Shark evolution: How predator adapted to survive OUTSIDE water and ‘walk’ to beach prey

The epaulette shark is a species of longtailed carpet shark, found in the shallow tropical waters of the Great Barrier Reef and grows up to four feet in length. This predator has nocturnal habits and frequents these water at night, searching for food, at a time when the tide is normally out. As a result, over time, this shark has evolved to cope with the severe oxygen depletion in isolated tidal pools by increasing the blood supply to its brain and selectively shutting down non-essential neural functions. 

In 2016, legendary BBC presenter David Attenborough spotted one during his “Great Barrier Reef” show. 

He said: “The epaulette shark remains on the reef even when the tide goes out. 

“Of course, with so little water, it doesn’t get as much oxygen as it requires normally, but it deals with that possibility by shutting off a part of its brain, reducing the oxygen demand. 

“As the retreating tide exposes the top-most branches of the coral, the shark remains in the little pools between them for as long as it can.” 

However, Sir David also revealed the shard can waddle across the rocky surface for a short period of time. 

He added: “Then, it sets off to try and find food – shrimps, crabs, small worms that live on the reef. 
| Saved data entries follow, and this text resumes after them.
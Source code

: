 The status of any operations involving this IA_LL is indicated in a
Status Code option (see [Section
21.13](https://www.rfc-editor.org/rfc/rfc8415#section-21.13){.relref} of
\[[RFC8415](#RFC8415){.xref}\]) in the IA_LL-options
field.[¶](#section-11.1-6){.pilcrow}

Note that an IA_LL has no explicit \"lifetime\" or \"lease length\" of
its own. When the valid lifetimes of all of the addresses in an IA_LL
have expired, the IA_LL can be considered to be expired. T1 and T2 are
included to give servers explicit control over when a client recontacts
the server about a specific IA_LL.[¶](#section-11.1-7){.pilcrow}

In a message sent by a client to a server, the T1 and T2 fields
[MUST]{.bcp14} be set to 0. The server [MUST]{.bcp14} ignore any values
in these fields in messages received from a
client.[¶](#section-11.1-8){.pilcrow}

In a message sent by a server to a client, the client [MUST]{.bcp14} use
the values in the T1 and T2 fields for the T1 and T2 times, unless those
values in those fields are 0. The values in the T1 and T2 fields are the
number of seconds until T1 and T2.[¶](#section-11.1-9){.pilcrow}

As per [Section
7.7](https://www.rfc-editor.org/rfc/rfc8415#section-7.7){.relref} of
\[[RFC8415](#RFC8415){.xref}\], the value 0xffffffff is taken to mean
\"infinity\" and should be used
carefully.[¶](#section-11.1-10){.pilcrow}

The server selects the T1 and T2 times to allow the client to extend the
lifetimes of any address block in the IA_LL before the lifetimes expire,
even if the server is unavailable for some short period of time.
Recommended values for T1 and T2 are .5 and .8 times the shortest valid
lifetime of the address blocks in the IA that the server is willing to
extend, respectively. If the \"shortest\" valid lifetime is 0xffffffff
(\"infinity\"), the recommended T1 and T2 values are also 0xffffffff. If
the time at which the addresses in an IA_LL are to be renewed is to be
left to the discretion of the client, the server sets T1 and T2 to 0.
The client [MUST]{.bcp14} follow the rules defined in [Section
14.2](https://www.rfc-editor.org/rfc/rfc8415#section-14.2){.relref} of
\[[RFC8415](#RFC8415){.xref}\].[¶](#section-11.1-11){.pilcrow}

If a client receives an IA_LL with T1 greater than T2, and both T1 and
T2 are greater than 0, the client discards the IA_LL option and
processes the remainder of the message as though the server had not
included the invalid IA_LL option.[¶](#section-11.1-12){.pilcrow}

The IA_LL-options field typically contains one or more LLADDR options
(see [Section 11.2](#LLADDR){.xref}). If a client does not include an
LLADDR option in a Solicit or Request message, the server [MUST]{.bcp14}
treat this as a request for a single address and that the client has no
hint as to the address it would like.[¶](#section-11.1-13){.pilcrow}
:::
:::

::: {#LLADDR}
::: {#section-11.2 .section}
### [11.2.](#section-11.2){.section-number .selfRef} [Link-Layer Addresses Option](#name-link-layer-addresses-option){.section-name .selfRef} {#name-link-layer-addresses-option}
“It does that by exploiting another talent it has, it can, in effect, walk. 

“It may be slow in doing it, but the shark manages to make its way between the rocky pools to look for prey hidden between them.” 

It has been found that the epaulette shark is capable of surviving complete anoxia for an hour without ill effects, and at a much higher temperature than most other hypoxia-tolerant animals. 

Despite sounding like a nightmare encounter, epaulette sharks are harmless to humans, though they have been known to nip their captors. 

They are easily observed and handled by beachgoers as they move slowly whilst out of water, and show little fear of humans. 

This species adapts readily to captivity and is displayed by many public aquariums in the United States, Canada, and Australia. 

More recently, Sir David has been filming sharks in Australia again, but with a much more sinister twist. 

The 93-year-old captured a feeding frenzy in Ningaloo during the filming of his new series “Seven Worlds, One Planet”. 

He said: “Thousands of species of fish and all kinds of other organisms thrive in these coral cities and have attracted the most ancient of living predators – sharks.  

“But they come here for bigger rewards, these are fish from the open ocean and every so often they swim over the reef.”  

He added: “The small fish swirl to make it harder for a hunter to single out a particular target.  

“But the sharks aren’t trying to catch them individually.  

“They are driving them closer to the shore, penning them against the beach.” 

Sir David then detailed the moment the sharks carried out their attack.  

He continued: “Millions of fish are now trapped in these shallow waters, it only happens like this once in every decade or so.  

“The time has come to strike and for the sharks this is a bonanza.  

“They work together and each shark fills its stomach.  

“These shallow seas are exceptionally rich in sharks, there are more species here than anywhere else on Earth.”